**Problem requirements:**
Replicate the data exactly, every line included.

Records drawn from a dataset
========================
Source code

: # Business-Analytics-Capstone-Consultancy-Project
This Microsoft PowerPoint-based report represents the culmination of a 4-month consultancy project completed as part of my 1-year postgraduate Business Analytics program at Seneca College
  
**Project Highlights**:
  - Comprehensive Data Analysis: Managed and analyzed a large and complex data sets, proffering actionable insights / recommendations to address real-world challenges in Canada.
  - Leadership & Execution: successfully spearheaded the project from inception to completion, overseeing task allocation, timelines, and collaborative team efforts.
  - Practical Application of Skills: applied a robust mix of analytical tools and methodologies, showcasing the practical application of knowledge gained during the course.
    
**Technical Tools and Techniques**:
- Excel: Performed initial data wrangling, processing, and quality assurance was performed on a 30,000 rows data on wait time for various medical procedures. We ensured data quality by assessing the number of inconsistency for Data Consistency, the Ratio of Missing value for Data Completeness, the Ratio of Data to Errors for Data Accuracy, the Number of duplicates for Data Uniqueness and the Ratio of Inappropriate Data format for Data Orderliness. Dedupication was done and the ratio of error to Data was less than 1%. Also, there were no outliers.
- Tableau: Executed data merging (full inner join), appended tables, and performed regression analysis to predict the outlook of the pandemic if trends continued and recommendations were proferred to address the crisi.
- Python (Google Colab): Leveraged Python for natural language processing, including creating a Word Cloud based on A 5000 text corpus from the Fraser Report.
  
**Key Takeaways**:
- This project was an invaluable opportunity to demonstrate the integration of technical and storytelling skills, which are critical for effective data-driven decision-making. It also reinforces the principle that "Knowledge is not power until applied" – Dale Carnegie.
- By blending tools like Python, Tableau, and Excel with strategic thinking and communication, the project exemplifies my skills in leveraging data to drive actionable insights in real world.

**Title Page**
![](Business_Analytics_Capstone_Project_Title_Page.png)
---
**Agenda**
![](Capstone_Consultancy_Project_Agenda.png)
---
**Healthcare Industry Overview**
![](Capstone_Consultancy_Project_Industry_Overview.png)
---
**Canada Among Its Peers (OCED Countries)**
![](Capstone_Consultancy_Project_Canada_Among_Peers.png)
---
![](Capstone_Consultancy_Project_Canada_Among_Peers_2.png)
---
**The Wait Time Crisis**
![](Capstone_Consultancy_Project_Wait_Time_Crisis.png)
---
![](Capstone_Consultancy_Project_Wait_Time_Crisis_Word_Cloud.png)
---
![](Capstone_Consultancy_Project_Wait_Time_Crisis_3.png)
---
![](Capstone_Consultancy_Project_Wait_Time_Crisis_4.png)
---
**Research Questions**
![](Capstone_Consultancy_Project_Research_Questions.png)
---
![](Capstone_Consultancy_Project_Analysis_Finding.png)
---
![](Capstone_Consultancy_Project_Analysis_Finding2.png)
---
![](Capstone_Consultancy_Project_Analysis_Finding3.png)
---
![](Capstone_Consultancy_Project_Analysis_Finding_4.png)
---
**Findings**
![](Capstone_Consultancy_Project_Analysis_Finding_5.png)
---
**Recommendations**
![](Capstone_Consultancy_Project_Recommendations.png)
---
========================
**Answer:**
Source code

: # Business-Analytics-Capstone-Consultancy-Project
This Microsoft PowerPoint-based report represents the culmination of a 4-month consultancy project completed as part of my 1-year postgraduate Business Analytics program at Seneca College
  
**Project Highlights**:
  - Comprehensive Data Analysis: Managed and analyzed a large and complex data sets, proffering actionable insights / recommendations to address real-world challenges in Canada.
  - Leadership & Execution: successfully spearheaded the project from inception to completion, overseeing task allocation, timelines, and collaborative team efforts.
  - Practical Application of Skills: applied a robust mix of analytical tools and methodologies, showcasing the practical application of knowledge gained during the course.
    
**Technical Tools and Techniques**:
- Excel: Performed initial data wrangling, processing, and quality assurance was performed on a 30,000 rows data on wait time for various medical procedures. We ensured data quality by assessing the number of inconsistency for Data Consistency, the Ratio of Missing value for Data Completeness, the Ratio of Data to Errors for Data Accuracy, the Number of duplicates for Data Uniqueness and the Ratio of Inappropriate Data format for Data Orderliness. Dedupication was done and the ratio of error to Data was less than 1%. Also, there were no outliers.
- Tableau: Executed data merging (full inner join), appended tables, and performed regression analysis to predict the outlook of the pandemic if trends continued and recommendations were proferred to address the crisi.
- Python (Google Colab): Leveraged Python for natural language processing, including creating a Word Cloud based on A 5000 text corpus from the Fraser Report.
  
**Key Takeaways**:
- This project was an invaluable opportunity to demonstrate the integration of technical and storytelling skills, which are critical for effective data-driven decision-making. It also reinforces the principle that "Knowledge is not power until applied" – Dale Carnegie.
- By blending tools like Python, Tableau, and Excel with strategic thinking and communication, the project exemplifies my skills in leveraging data to drive actionable insights in real world.

**Title Page**
![](Business_Analytics_Capstone_Project_Title_Page.png)
---
**Agenda**
![](Capstone_Consultancy_Project_Agenda.png)
---
**Healthcare Industry Overview**
![](Capstone_Consultancy_Project_Industry_Overview.png)
---
**Canada Among Its Peers (OCED Countries)**
![](Capstone_Consultancy_Project_Canada_Among_Peers.png)
---
![](Capstone_Consultancy_Project_Canada_Among_Peers_2.png)
---
**The Wait Time Crisis**
![](Capstone_Consultancy_Project_Wait_Time_Crisis.png)
---
![](Capstone_Consultancy_Project_Wait_Time_Crisis_Word_Cloud.png)
---
![](Capstone_Consultancy_Project_Wait_Time_Crisis_3.png)
---
![](Capstone_Consultancy_Project_Wait_Time_Crisis_4.png)
---
**Research Questions**
![](Capstone_Consultancy_Project_Research_Questions.png)
---
![](Capstone_Consultancy_Project_Analysis_Finding.png)
---
![](Capstone_Consultancy_Project_Analysis_Finding2.png)
---
![](Capstone_Consultancy_Project_Analysis_Finding3.png)
---
![](Capstone_Consultancy_Project_Analysis_Finding_4.png)
---
**Findings**
![](Capstone_Consultancy_Project_Analysis_Finding_5.png)
---
**Recommendations**
![](Capstone_Consultancy_Project_Recommendations.png)
---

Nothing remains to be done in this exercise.